━━ DATA TO EXAMINE ━━

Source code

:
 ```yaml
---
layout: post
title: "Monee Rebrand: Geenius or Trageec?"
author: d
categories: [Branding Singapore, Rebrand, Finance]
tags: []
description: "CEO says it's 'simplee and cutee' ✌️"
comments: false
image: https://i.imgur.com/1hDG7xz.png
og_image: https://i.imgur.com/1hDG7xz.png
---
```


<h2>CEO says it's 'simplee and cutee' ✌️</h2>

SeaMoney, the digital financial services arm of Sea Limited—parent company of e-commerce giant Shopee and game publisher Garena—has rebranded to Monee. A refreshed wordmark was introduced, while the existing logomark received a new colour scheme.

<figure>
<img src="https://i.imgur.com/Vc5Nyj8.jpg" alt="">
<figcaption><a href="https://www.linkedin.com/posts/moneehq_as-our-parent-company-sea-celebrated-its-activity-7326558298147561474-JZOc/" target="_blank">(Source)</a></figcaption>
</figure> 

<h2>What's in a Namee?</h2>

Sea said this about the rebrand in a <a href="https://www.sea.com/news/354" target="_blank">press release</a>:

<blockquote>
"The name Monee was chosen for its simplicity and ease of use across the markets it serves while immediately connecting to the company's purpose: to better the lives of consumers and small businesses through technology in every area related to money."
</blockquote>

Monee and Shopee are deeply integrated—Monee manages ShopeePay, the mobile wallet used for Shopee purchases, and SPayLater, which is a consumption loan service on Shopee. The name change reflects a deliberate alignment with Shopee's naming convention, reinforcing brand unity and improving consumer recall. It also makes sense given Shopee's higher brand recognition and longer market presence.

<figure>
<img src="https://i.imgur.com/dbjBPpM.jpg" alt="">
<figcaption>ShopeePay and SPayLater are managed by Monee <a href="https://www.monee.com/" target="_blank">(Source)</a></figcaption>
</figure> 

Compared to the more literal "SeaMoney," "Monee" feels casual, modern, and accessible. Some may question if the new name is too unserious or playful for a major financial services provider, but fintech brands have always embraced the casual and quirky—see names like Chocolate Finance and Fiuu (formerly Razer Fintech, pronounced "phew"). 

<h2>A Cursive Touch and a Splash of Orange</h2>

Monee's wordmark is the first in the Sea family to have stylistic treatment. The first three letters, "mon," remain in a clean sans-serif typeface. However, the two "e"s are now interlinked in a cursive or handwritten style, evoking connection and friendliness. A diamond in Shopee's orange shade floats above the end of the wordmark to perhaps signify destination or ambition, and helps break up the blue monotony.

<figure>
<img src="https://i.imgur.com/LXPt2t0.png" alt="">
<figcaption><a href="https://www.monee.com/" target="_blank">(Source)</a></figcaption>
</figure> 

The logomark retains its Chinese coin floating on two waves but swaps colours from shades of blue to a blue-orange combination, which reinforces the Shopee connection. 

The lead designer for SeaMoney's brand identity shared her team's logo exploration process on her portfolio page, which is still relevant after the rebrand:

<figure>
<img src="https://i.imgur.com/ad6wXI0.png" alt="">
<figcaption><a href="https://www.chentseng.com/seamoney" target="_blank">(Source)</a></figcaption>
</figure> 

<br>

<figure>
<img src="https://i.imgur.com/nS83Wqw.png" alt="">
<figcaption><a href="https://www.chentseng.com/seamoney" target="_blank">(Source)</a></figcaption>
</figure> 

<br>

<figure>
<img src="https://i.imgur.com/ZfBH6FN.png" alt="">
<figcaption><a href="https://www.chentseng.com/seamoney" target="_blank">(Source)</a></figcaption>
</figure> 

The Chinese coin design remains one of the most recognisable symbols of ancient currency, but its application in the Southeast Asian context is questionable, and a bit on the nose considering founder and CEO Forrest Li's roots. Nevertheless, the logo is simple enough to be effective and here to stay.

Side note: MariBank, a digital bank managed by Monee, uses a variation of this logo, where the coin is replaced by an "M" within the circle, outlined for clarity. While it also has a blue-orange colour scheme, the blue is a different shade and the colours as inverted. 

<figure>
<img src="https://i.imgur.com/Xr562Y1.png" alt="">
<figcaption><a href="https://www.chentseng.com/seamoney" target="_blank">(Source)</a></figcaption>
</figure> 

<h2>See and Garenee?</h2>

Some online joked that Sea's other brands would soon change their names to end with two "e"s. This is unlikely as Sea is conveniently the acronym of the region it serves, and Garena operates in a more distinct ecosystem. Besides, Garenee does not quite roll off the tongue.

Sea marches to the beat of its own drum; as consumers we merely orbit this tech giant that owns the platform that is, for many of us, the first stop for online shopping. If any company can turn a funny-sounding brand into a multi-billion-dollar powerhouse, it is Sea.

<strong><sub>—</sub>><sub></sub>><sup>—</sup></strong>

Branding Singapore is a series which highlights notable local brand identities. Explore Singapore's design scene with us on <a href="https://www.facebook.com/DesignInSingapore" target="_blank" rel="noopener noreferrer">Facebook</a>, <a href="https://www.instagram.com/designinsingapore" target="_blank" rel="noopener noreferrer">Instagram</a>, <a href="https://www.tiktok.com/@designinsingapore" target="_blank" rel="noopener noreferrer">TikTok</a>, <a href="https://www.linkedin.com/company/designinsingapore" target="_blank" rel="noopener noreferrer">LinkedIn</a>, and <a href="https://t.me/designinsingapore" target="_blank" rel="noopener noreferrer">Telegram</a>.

━━━

▶ **WHAT NEEDS TO BE DONE**: Write every record out again, unaltered.

▶ **WRITTEN SOLUTION**:
Source code

:
 ```yaml
---
layout: post
title: "Monee Rebrand: Geenius or Trageec?"
author: d
categories: [Branding Singapore, Rebrand, Finance]
tags: []
description: "CEO says it's 'simplee and cutee' ✌️"
comments: false
image: https://i.imgur.com/1hDG7xz.png
og_image: https://i.imgur.com/1hDG7xz.png
---
```


<h2>CEO says it's 'simplee and cutee' ✌️</h2>

SeaMoney, the digital financial services arm of Sea Limited—parent company of e-commerce giant Shopee and game publisher Garena—has rebranded to Monee. A refreshed wordmark was introduced, while the existing logomark received a new colour scheme.

<figure>
<img src="https://i.imgur.com/Vc5Nyj8.jpg" alt="">
<figcaption><a href="https://www.linkedin.com/posts/moneehq_as-our-parent-company-sea-celebrated-its-activity-7326558298147561474-JZOc/" target="_blank">(Source)</a></figcaption>
</figure> 

<h2>What's in a Namee?</h2>

Sea said this about the rebrand in a <a href="https://www.sea.com/news/354" target="_blank">press release</a>:

<blockquote>
"The name Monee was chosen for its simplicity and ease of use across the markets it serves while immediately connecting to the company's purpose: to better the lives of consumers and small businesses through technology in every area related to money."
</blockquote>

Monee and Shopee are deeply integrated—Monee manages ShopeePay, the mobile wallet used for Shopee purchases, and SPayLater, which is a consumption loan service on Shopee. The name change reflects a deliberate alignment with Shopee's naming convention, reinforcing brand unity and improving consumer recall. It also makes sense given Shopee's higher brand recognition and longer market presence.

<figure>
<img src="https://i.imgur.com/dbjBPpM.jpg" alt="">
<figcaption>ShopeePay and SPayLater are managed by Monee <a href="https://www.monee.com/" target="_blank">(Source)</a></figcaption>
</figure> 

Compared to the more literal "SeaMoney," "Monee" feels casual, modern, and accessible. Some may question if the new name is too unserious or playful for a major financial services provider, but fintech brands have always embraced the casual and quirky—see names like Chocolate Finance and Fiuu (formerly Razer Fintech, pronounced "phew"). 

<h2>A Cursive Touch and a Splash of Orange</h2>

Monee's wordmark is the first in the Sea family to have stylistic treatment. The first three letters, "mon," remain in a clean sans-serif typeface. However, the two "e"s are now interlinked in a cursive or handwritten style, evoking connection and friendliness. A diamond in Shopee's orange shade floats above the end of the wordmark to perhaps signify destination or ambition, and helps break up the blue monotony.

<figure>
<img src="https://i.imgur.com/LXPt2t0.png" alt="">
<figcaption><a href="https://www.monee.com/" target="_blank">(Source)</a></figcaption>
</figure> 

The logomark retains its Chinese coin floating on two waves but swaps colours from shades of blue to a blue-orange combination, which reinforces the Shopee connection. 

The lead designer for SeaMoney's brand identity shared her team's logo exploration process on her portfolio page, which is still relevant after the rebrand:

<figure>
<img src="https://i.imgur.com/ad6wXI0.png" alt="">
<figcaption><a href="https://www.chentseng.com/seamoney" target="_blank">(Source)</a></figcaption>
</figure> 

<br>

<figure>
<img src="https://i.imgur.com/nS83Wqw.png" alt="">
<figcaption><a href="https://www.chentseng.com/seamoney" target="_blank">(Source)</a></figcaption>
</figure> 

<br>

<figure>
<img src="https://i.imgur.com/ZfBH6FN.png" alt="">
<figcaption><a href="https://www.chentseng.com/seamoney" target="_blank">(Source)</a></figcaption>
</figure> 

The Chinese coin design remains one of the most recognisable symbols of ancient currency, but its application in the Southeast Asian context is questionable, and a bit on the nose considering founder and CEO Forrest Li's roots. Nevertheless, the logo is simple enough to be effective and here to stay.

Side note: MariBank, a digital bank managed by Monee, uses a variation of this logo, where the coin is replaced by an "M" within the circle, outlined for clarity. While it also has a blue-orange colour scheme, the blue is a different shade and the colours as inverted. 

<figure>
<img src="https://i.imgur.com/Xr562Y1.png" alt="">
<figcaption><a href="https://www.chentseng.com/seamoney" target="_blank">(Source)</a></figcaption>
</figure> 

<h2>See and Garenee?</h2>

Some online joked that Sea's other brands would soon change their names to end with two "e"s. This is unlikely as Sea is conveniently the acronym of the region it serves, and Garena operates in a more distinct ecosystem. Besides, Garenee does not quite roll off the tongue.

Sea marches to the beat of its own drum; as consumers we merely orbit this tech giant that owns the platform that is, for many of us, the first stop for online shopping. If any company can turn a funny-sounding brand into a multi-billion-dollar powerhouse, it is Sea.

<strong><sub>—</sub>><sub></sub>><sup>—</sup></strong>

Branding Singapore is a series which highlights notable local brand identities. Explore Singapore's design scene with us on <a href="https://www.facebook.com/DesignInSingapore" target="_blank" rel="noopener noreferrer">Facebook</a>, <a href="https://www.instagram.com/designinsingapore" target="_blank" rel="noopener noreferrer">Instagram</a>, <a href="https://www.tiktok.com/@designinsingapore" target="_blank" rel="noopener noreferrer">TikTok</a>, <a href="https://www.linkedin.com/company/designinsingapore" target="_blank" rel="noopener noreferrer">LinkedIn</a>, and <a href="https://t.me/designinsingapore" target="_blank" rel="noopener noreferrer">Telegram</a>.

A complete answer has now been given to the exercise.